Data excerpts:
__________

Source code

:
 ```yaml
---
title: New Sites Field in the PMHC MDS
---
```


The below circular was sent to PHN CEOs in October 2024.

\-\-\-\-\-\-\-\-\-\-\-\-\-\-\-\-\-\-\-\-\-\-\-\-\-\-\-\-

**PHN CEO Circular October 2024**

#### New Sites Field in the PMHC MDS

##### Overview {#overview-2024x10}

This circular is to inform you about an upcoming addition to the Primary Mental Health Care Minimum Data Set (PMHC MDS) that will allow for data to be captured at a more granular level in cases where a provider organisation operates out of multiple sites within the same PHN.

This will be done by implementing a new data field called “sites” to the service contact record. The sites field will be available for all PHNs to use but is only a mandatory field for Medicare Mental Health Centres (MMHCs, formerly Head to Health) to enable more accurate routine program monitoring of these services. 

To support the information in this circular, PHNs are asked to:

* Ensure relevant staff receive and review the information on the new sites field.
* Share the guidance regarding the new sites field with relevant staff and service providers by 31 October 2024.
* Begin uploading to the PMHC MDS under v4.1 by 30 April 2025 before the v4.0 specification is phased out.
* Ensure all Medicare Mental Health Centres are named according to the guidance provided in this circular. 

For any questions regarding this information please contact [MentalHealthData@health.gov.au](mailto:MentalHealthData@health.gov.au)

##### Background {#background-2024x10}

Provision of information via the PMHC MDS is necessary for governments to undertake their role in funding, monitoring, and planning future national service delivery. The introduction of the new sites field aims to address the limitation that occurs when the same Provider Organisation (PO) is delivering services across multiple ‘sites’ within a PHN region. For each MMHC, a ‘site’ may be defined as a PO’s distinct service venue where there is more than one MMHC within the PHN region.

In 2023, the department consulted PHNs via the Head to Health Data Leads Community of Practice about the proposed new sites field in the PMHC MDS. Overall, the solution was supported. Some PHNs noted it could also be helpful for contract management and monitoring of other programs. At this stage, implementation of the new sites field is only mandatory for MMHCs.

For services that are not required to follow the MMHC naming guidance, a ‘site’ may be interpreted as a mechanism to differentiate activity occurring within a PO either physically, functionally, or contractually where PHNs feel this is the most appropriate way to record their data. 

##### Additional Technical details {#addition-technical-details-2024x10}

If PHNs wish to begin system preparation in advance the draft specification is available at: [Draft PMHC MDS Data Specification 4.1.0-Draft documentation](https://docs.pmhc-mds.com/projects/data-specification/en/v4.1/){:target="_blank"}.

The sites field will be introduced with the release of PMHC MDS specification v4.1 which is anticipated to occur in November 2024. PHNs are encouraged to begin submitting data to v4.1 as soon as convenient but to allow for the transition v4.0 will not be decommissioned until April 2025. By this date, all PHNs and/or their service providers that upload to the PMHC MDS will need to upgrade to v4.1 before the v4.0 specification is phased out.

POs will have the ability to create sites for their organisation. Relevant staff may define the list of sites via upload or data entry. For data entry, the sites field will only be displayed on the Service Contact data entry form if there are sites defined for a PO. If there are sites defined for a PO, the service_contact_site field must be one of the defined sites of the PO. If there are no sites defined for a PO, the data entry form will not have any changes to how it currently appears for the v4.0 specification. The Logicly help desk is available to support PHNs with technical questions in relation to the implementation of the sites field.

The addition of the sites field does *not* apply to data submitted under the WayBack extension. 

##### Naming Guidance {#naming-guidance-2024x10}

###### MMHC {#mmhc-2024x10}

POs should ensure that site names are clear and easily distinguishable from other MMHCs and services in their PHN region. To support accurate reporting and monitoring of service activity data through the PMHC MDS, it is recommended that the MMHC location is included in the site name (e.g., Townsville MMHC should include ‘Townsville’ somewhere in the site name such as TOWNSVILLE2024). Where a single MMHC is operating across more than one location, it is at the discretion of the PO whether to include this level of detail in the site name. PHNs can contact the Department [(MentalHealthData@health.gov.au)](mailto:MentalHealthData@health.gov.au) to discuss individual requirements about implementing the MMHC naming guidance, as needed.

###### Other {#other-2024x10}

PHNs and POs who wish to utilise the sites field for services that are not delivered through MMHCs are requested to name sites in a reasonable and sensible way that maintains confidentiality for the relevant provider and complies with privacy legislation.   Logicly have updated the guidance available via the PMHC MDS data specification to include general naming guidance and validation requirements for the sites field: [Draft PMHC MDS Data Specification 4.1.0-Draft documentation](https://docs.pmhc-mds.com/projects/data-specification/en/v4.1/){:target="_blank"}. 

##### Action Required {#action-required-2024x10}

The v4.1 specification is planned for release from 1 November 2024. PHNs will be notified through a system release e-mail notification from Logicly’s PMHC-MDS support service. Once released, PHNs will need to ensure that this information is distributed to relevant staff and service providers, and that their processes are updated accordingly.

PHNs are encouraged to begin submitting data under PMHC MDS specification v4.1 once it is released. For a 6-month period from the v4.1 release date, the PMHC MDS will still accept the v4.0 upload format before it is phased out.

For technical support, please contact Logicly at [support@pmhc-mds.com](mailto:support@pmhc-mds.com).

__________

Directions for this task: There is a line with "PHNs and POs" and a line with "The v4.1 specification" above. Copy exactly those two lines and all lines between them, with nothing else.

Output of the task:
PHNs and POs who wish to utilise the sites field for services that are not delivered through MMHCs are requested to name sites in a reasonable and sensible way that maintains confidentiality for the relevant provider and complies with privacy legislation.   Logicly have updated the guidance available via the PMHC MDS data specification to include general naming guidance and validation requirements for the sites field: [Draft PMHC MDS Data Specification 4.1.0-Draft documentation](https://docs.pmhc-mds.com/projects/data-specification/en/v4.1/){:target="_blank"}. 

##### Action Required {#action-required-2024x10}

The v4.1 specification is planned for release from 1 November 2024. PHNs will be notified through a system release e-mail notification from Logicly’s PMHC-MDS support service. Once released, PHNs will need to ensure that this information is distributed to relevant staff and service providers, and that their processes are updated accordingly.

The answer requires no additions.